Records supplied:
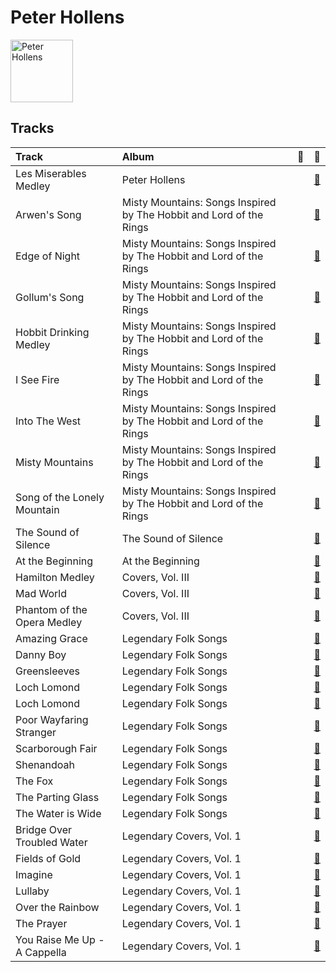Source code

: 
# Peter Hollens


<img src="https://i.scdn.co/image/ab6761610000e5eb5c2b393e7d8a0a1bdb64b231" alt="Peter Hollens" width="100" />

## Tracks

| Track                        | Album                                                               | 💚   | 🔗                                                          |
|:-----------------------------|:--------------------------------------------------------------------|:----|:-----------------------------------------------------------|
| Les Miserables Medley        | Peter Hollens                                                       |     | [🔗](https://open.spotify.com/track/2qo9G9xV51aUpclzAYEU9W) |
| Arwen's Song                 | Misty Mountains: Songs Inspired by The Hobbit and Lord of the Rings |     | [🔗](https://open.spotify.com/track/4H3LioOCKpZcE9jmvWqNcv) |
| Edge of Night                | Misty Mountains: Songs Inspired by The Hobbit and Lord of the Rings |     | [🔗](https://open.spotify.com/track/0nBeUCpjIu62kLU3MFjZbL) |
| Gollum's Song                | Misty Mountains: Songs Inspired by The Hobbit and Lord of the Rings |     | [🔗](https://open.spotify.com/track/61WvPK7oUmEeXJvdQx7Kd2) |
| Hobbit Drinking Medley       | Misty Mountains: Songs Inspired by The Hobbit and Lord of the Rings |     | [🔗](https://open.spotify.com/track/3lO8g6FU5zQlzdfW3zxNQ0) |
| I See Fire                   | Misty Mountains: Songs Inspired by The Hobbit and Lord of the Rings |     | [🔗](https://open.spotify.com/track/3GDHe8EwGQMxDE1QuPitvw) |
| Into The West                | Misty Mountains: Songs Inspired by The Hobbit and Lord of the Rings |     | [🔗](https://open.spotify.com/track/46ZN4mhFy9De1fjlHGbYze) |
| Misty Mountains              | Misty Mountains: Songs Inspired by The Hobbit and Lord of the Rings |     | [🔗](https://open.spotify.com/track/21sD95jUPmren2fGY0wxYE) |
| Song of the Lonely Mountain  | Misty Mountains: Songs Inspired by The Hobbit and Lord of the Rings |     | [🔗](https://open.spotify.com/track/1Ht9LvTpP6bZezGCL2BRHP) |
| The Sound of Silence         | The Sound of Silence                                                |     | [🔗](https://open.spotify.com/track/10kJzrXI48v0wzRBBPjo06) |
| At the Beginning             | At the Beginning                                                    |     | [🔗](https://open.spotify.com/track/4rONfUG09RBdY299o0rvm8) |
| Hamilton Medley              | Covers, Vol. III                                                    |     | [🔗](https://open.spotify.com/track/7HU8e7VCXuhOSaDoQ5UBwn) |
| Mad World                    | Covers, Vol. III                                                    |     | [🔗](https://open.spotify.com/track/3K3mORNnlUXodukHH0sDjr) |
| Phantom of the Opera Medley  | Covers, Vol. III                                                    |     | [🔗](https://open.spotify.com/track/7FpJ62ZQtyitL40diEH9vf) |
| Amazing Grace                | Legendary Folk Songs                                                |     | [🔗](https://open.spotify.com/track/4Y7ccrzeEvhvCc8IFoxZKd) |
| Danny Boy                    | Legendary Folk Songs                                                |     | [🔗](https://open.spotify.com/track/5DXL9IESZqqqrW2euiWaAA) |
| Greensleeves                 | Legendary Folk Songs                                                |     | [🔗](https://open.spotify.com/track/0Q7QHXmwjj8u9ajPvwNnCO) |
| Loch Lomond                  | Legendary Folk Songs                                                |     | [🔗](https://open.spotify.com/track/1AbjBMyhiiEt5GJiRtlDRX) |
| Loch Lomond                  | Legendary Folk Songs                                                |     | [🔗](https://open.spotify.com/track/0eUE1gw4CpTlqBktSI9aND) |
| Poor Wayfaring Stranger      | Legendary Folk Songs                                                |     | [🔗](https://open.spotify.com/track/0NmsMH3LvATRdd4bRSTdtl) |
| Scarborough Fair             | Legendary Folk Songs                                                |     | [🔗](https://open.spotify.com/track/1fXgi7opKIjkpjX6uVNJXx) |
| Shenandoah                   | Legendary Folk Songs                                                |     | [🔗](https://open.spotify.com/track/4F0h4ke31MIzjmb018lmml) |
| The Fox                      | Legendary Folk Songs                                                |     | [🔗](https://open.spotify.com/track/14NcPvHX03DgKjTHXXsZNn) |
| The Parting Glass            | Legendary Folk Songs                                                |     | [🔗](https://open.spotify.com/track/1l1r0PNrP1b15QLJjpgOp6) |
| The Water is Wide            | Legendary Folk Songs                                                |     | [🔗](https://open.spotify.com/track/2E6c7d4MfJBtOI3B5Vsajk) |
| Bridge Over Troubled Water   | Legendary Covers, Vol. 1                                            |     | [🔗](https://open.spotify.com/track/1My1VVTQAO9cAGJw7BhpTa) |
| Fields of Gold               | Legendary Covers, Vol. 1                                            |     | [🔗](https://open.spotify.com/track/0sLEBadE1MXYXDiugLoEe6) |
| Imagine                      | Legendary Covers, Vol. 1                                            |     | [🔗](https://open.spotify.com/track/4oiGtuMHFcfOcIDQyY52wy) |
| Lullaby                      | Legendary Covers, Vol. 1                                            |     | [🔗](https://open.spotify.com/track/6vqc1KcIaO0NmQLaAJApqe) |
| Over the Rainbow             | Legendary Covers, Vol. 1                                            |     | [🔗](https://open.spotify.com/track/76ko6F6QRmiviFILuF9g6J) |
| The Prayer                   | Legendary Covers, Vol. 1                                            |     | [🔗](https://open.spotify.com/track/22NQSPn3K3NUzoVe4zbQWU) |
| You Raise Me Up - A Cappella | Legendary Covers, Vol. 1                                            |     | [🔗](https://open.spotify.com/track/57EvTXkeuxNPWxQYIdW5AY) |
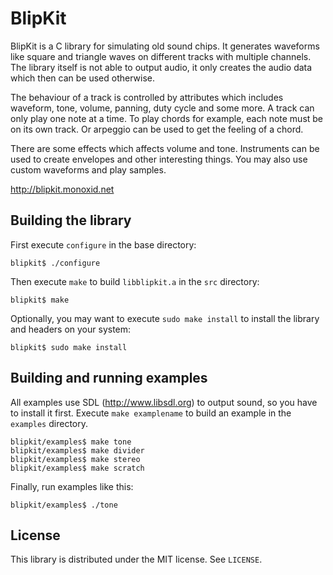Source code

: BlipKit
=======

BlipKit is a C library for simulating old sound chips. It generates waveforms 
like square and triangle waves on different tracks with multiple channels. The 
library itself is not able to output audio, it only creates the audio data 
which then can be used otherwise.

The behaviour of a track is controlled by attributes which includes waveform, 
tone, volume, panning, duty cycle and some more. A track can only play one 
note at a time. To play chords for example, each note must be on its own track. 
Or arpeggio can be used to get the feeling of a chord.

There are some effects which affects volume and tone. Instruments can be used 
to create envelopes and other interesting things. You may also use custom 
waveforms and play samples.

<http://blipkit.monoxid.net>

Building the library
--------------------

First execute `configure` in the base directory:

	blipkit$ ./configure

Then execute `make` to build `libblipkit.a` in the `src` directory:

	blipkit$ make

Optionally, you may want to execute `sudo make install` to install the library and headers on your system:

	blipkit$ sudo make install

Building and running examples
-----------------------------

All examples use SDL (<http://www.libsdl.org>) to output sound, so you have to install it first. Execute `make examplename` to build an example in the `examples` directory.

	blipkit/examples$ make tone
	blipkit/examples$ make divider
	blipkit/examples$ make stereo
	blipkit/examples$ make scratch

Finally, run examples like this:

	blipkit/examples$ ./tone

License
-------

This library is distributed under the MIT license. See `LICENSE`.
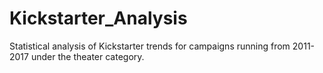 # Kickstarter_Analysis
Statistical analysis of Kickstarter trends for campaigns running from 2011-2017 under the theater category.
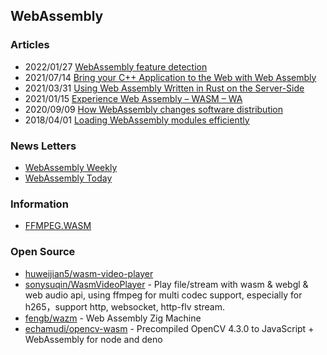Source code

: ## WebAssembly


### Articles
- 2022/01/27 [WebAssembly feature detection](https://web.dev/webassembly-feature-detection/)
- 2021/07/14 [Bring your C++ Application to the Web with Web Assembly](https://tpiros.dev/blog/bring-your-cplusplus-application-to-the-web-with-web-assembly/)
- 2021/03/31 [Using Web Assembly Written in Rust on the Server-Side](https://thenewstack.io/using-web-assembly-written-in-rust-on-the-server-side/)
- 2021/01/15 [Experience Web Assembly – WASM – WA](https://oliverx.link/2021/01/15/experience-web-assembly-wasm-wa/)
- 2020/09/09 [How WebAssembly changes software distribution](https://desiatov.com/why-webassembly/)
- 2018/04/01 [Loading WebAssembly modules efficiently](https://developers.google.com/web/updates/2018/04/loading-wasm)


### News Letters
- [WebAssembly Weekly](https://wasmweekly.news/)
- [WebAssembly Today](https://webassemblytoday.substack.com/)


### Information
- [FFMPEG.WASM](https://ffmpegwasm.github.io/)



### Open Source
- [huweijian5/wasm-video-player](https://github.com/huweijian5/wasm-video-player) 
- [sonysuqin/WasmVideoPlayer](https://github.com/sonysuqin/WasmVideoPlayer) - Play file/stream with wasm & webgl & web audio api, using ffmpeg for multi codec support, especially for h265，support http, websocket, http-flv stream.
- [fengb/wazm](https://github.com/fengb/wazm) - Web Assembly Zig Machine
- [echamudi/opencv-wasm](https://github.com/echamudi/opencv-wasm) - Precompiled OpenCV 4.3.0 to JavaScript + WebAssembly for node and deno

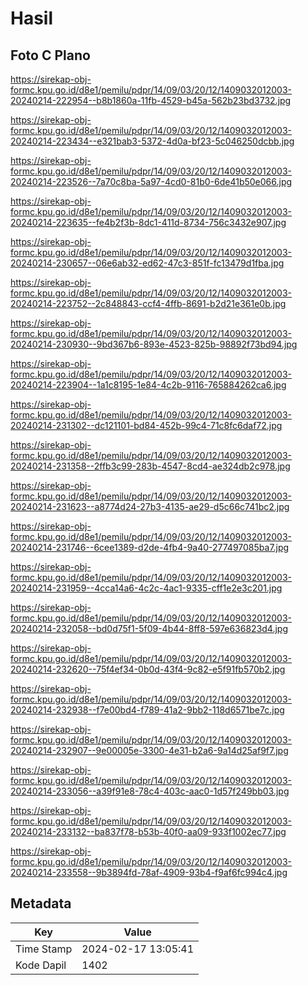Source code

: # Hasil

## Foto C Plano

https://sirekap-obj-formc.kpu.go.id/d8e1/pemilu/pdpr/14/09/03/20/12/1409032012003-20240214-222954--b8b1860a-11fb-4529-b45a-562b23bd3732.jpg

https://sirekap-obj-formc.kpu.go.id/d8e1/pemilu/pdpr/14/09/03/20/12/1409032012003-20240214-223434--e321bab3-5372-4d0a-bf23-5c046250dcbb.jpg

https://sirekap-obj-formc.kpu.go.id/d8e1/pemilu/pdpr/14/09/03/20/12/1409032012003-20240214-223526--7a70c8ba-5a97-4cd0-81b0-6de41b50e066.jpg

https://sirekap-obj-formc.kpu.go.id/d8e1/pemilu/pdpr/14/09/03/20/12/1409032012003-20240214-223635--fe4b2f3b-8dc1-411d-8734-756c3432e907.jpg

https://sirekap-obj-formc.kpu.go.id/d8e1/pemilu/pdpr/14/09/03/20/12/1409032012003-20240214-230657--06e6ab32-ed62-47c3-851f-fc13479d1fba.jpg

https://sirekap-obj-formc.kpu.go.id/d8e1/pemilu/pdpr/14/09/03/20/12/1409032012003-20240214-223752--2c848843-ccf4-4ffb-8691-b2d21e361e0b.jpg

https://sirekap-obj-formc.kpu.go.id/d8e1/pemilu/pdpr/14/09/03/20/12/1409032012003-20240214-230930--9bd367b6-893e-4523-825b-98892f73bd94.jpg

https://sirekap-obj-formc.kpu.go.id/d8e1/pemilu/pdpr/14/09/03/20/12/1409032012003-20240214-223904--1a1c8195-1e84-4c2b-9116-765884262ca6.jpg

https://sirekap-obj-formc.kpu.go.id/d8e1/pemilu/pdpr/14/09/03/20/12/1409032012003-20240214-231302--dc121101-bd84-452b-99c4-71c8fc6daf72.jpg

https://sirekap-obj-formc.kpu.go.id/d8e1/pemilu/pdpr/14/09/03/20/12/1409032012003-20240214-231358--2ffb3c99-283b-4547-8cd4-ae324db2c978.jpg

https://sirekap-obj-formc.kpu.go.id/d8e1/pemilu/pdpr/14/09/03/20/12/1409032012003-20240214-231623--a8774d24-27b3-4135-ae29-d5c66c741bc2.jpg

https://sirekap-obj-formc.kpu.go.id/d8e1/pemilu/pdpr/14/09/03/20/12/1409032012003-20240214-231746--6cee1389-d2de-4fb4-9a40-277497085ba7.jpg

https://sirekap-obj-formc.kpu.go.id/d8e1/pemilu/pdpr/14/09/03/20/12/1409032012003-20240214-231959--4cca14a6-4c2c-4ac1-9335-cff1e2e3c201.jpg

https://sirekap-obj-formc.kpu.go.id/d8e1/pemilu/pdpr/14/09/03/20/12/1409032012003-20240214-232058--bd0d75f1-5f09-4b44-8ff8-597e636823d4.jpg

https://sirekap-obj-formc.kpu.go.id/d8e1/pemilu/pdpr/14/09/03/20/12/1409032012003-20240214-232620--75f4ef34-0b0d-43f4-9c82-e5f91fb570b2.jpg

https://sirekap-obj-formc.kpu.go.id/d8e1/pemilu/pdpr/14/09/03/20/12/1409032012003-20240214-232938--f7e00bd4-f789-41a2-9bb2-118d6571be7c.jpg

https://sirekap-obj-formc.kpu.go.id/d8e1/pemilu/pdpr/14/09/03/20/12/1409032012003-20240214-232907--9e00005e-3300-4e31-b2a6-9a14d25af9f7.jpg

https://sirekap-obj-formc.kpu.go.id/d8e1/pemilu/pdpr/14/09/03/20/12/1409032012003-20240214-233056--a39f91e8-78c4-403c-aac0-1d57f249bb03.jpg

https://sirekap-obj-formc.kpu.go.id/d8e1/pemilu/pdpr/14/09/03/20/12/1409032012003-20240214-233132--ba837f78-b53b-40f0-aa09-933f1002ec77.jpg

https://sirekap-obj-formc.kpu.go.id/d8e1/pemilu/pdpr/14/09/03/20/12/1409032012003-20240214-233558--9b3894fd-78af-4909-93b4-f9af6fc994c4.jpg


## Metadata

| Key        | Value               |
| ---------- | ------------------- |
| Time Stamp | 2024-02-17 13:05:41 |
| Kode Dapil | 1402                |



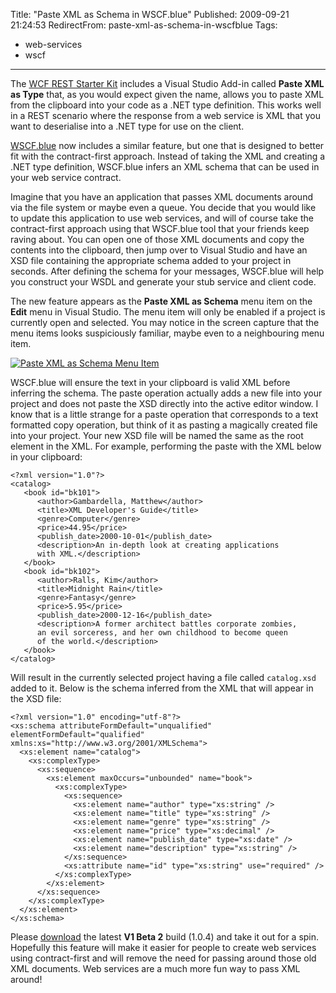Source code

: Title: "Paste XML as Schema in WSCF.blue"
Published: 2009-09-21 21:24:53
RedirectFrom: paste-xml-as-schema-in-wscfblue
Tags:
  - web-services
  - wscf
---
The [WCF REST Starter Kit](http://www.asp.net/downloads/starter-kits/wcf-rest/) includes a
Visual Studio Add-in called **Paste XML as Type** that, as you would expect given the name, allows you to paste XML from the clipboard into your code as a .NET type definition. This works well in a REST scenario where the response from a web service is XML that you want to
deserialise into a .NET type for use on the client.

[WSCF.blue](http://wscfblue.codeplex.com/) now includes a similar feature, but one that is designed to better fit with the contract-first approach. Instead of taking the XML and creating a .NET type definition, WSCF.blue infers an XML schema that can be used in your web service contract.

Imagine that you have an application that passes XML documents around via the file system or maybe even a queue. You decide that you would like to update this application to use web services, and will of course take the contract-first approach using that WSCF.blue tool that your friends keep raving about. You can open one of those XML documents and copy the contents into the clipboard, then jump over to Visual Studio and have an XSD file containing the appropriate schema added to your project in seconds. After defining the schema for your messages, WSCF.blue will help you construct your WSDL and generate your stub service and client code.

The new feature appears as the **Paste XML as Schema** menu item on the **Edit** menu in Visual Studio. The menu item will only be enabled if a project is currently open and selected. You may notice in the screen capture that the menu items looks suspiciously familiar, maybe even to a neighbouring menu item.

[![Paste XML as Schema Menu Item](/posts/images/Paste-XML-as-Schema-thumb.png "Paste XML as Schema Menu Item")](/posts/images/Paste-XML-as-Schema.png)

WSCF.blue will ensure the text in your clipboard is valid XML before inferring the schema. The paste operation actually adds a new file into your project and does not paste the XSD directly into the active editor window. I know that is a little strange for a paste operation that corresponds to a text formatted copy operation, but think of it as pasting a magically created file into your project. Your new XSD file will be named the same as the root element in the XML. For example, performing the paste with the XML below in your clipboard:

    <?xml version="1.0"?>
    <catalog>
       <book id="bk101">
          <author>Gambardella, Matthew</author>
          <title>XML Developer's Guide</title>
          <genre>Computer</genre>
          <price>44.95</price>
          <publish_date>2000-10-01</publish_date>
          <description>An in-depth look at creating applications 
          with XML.</description>
       </book>
       <book id="bk102">
          <author>Ralls, Kim</author>
          <title>Midnight Rain</title>
          <genre>Fantasy</genre>
          <price>5.95</price>
          <publish_date>2000-12-16</publish_date>
          <description>A former architect battles corporate zombies, 
          an evil sorceress, and her own childhood to become queen 
          of the world.</description>
       </book>
    </catalog>

Will result in the currently selected project having a file called `catalog.xsd` added to it. Below is the schema inferred from the XML that will appear in the XSD file:

    <?xml version="1.0" encoding="utf-8"?>
    <xs:schema attributeFormDefault="unqualified" elementFormDefault="qualified" xmlns:xs="http://www.w3.org/2001/XMLSchema">
      <xs:element name="catalog">
        <xs:complexType>
          <xs:sequence>
            <xs:element maxOccurs="unbounded" name="book">
              <xs:complexType>
                <xs:sequence>
                  <xs:element name="author" type="xs:string" />
                  <xs:element name="title" type="xs:string" />
                  <xs:element name="genre" type="xs:string" />
                  <xs:element name="price" type="xs:decimal" />
                  <xs:element name="publish_date" type="xs:date" />
                  <xs:element name="description" type="xs:string" />
                </xs:sequence>
                <xs:attribute name="id" type="xs:string" use="required" />
              </xs:complexType>
            </xs:element>
          </xs:sequence>
        </xs:complexType>
      </xs:element>
    </xs:schema>

Please [download](http://wscfblue.codeplex.com/Release/ProjectReleases.aspx?ReleaseId=32274#ReleaseFiles) the latest **V1 Beta 2** build (1.0.4) and take it out for a spin. Hopefully this feature will make it easier for people to create web services using contract-first and will remove the need for passing around those old XML documents. Web services are a much more fun way to pass XML around!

Exercise brief: Go over the listing above and return each line with "like".

Task result:
like square and triangle waves on different tracks with multiple channels. The 
Finally, run examples like this:
Imagine that you have an application that passes XML documents around via the file system or maybe even a queue. You decide that you would like to update this application to use web services, and will of course take the contract-first approach using that WSCF.blue tool that your friends keep raving about. You can open one of those XML documents and copy the contents into the clipboard, then jump over to Visual Studio and have an XSD file containing the appropriate schema added to your project in seconds. After defining the schema for your messages, WSCF.blue will help you construct your WSDL and generate your stub service and client code.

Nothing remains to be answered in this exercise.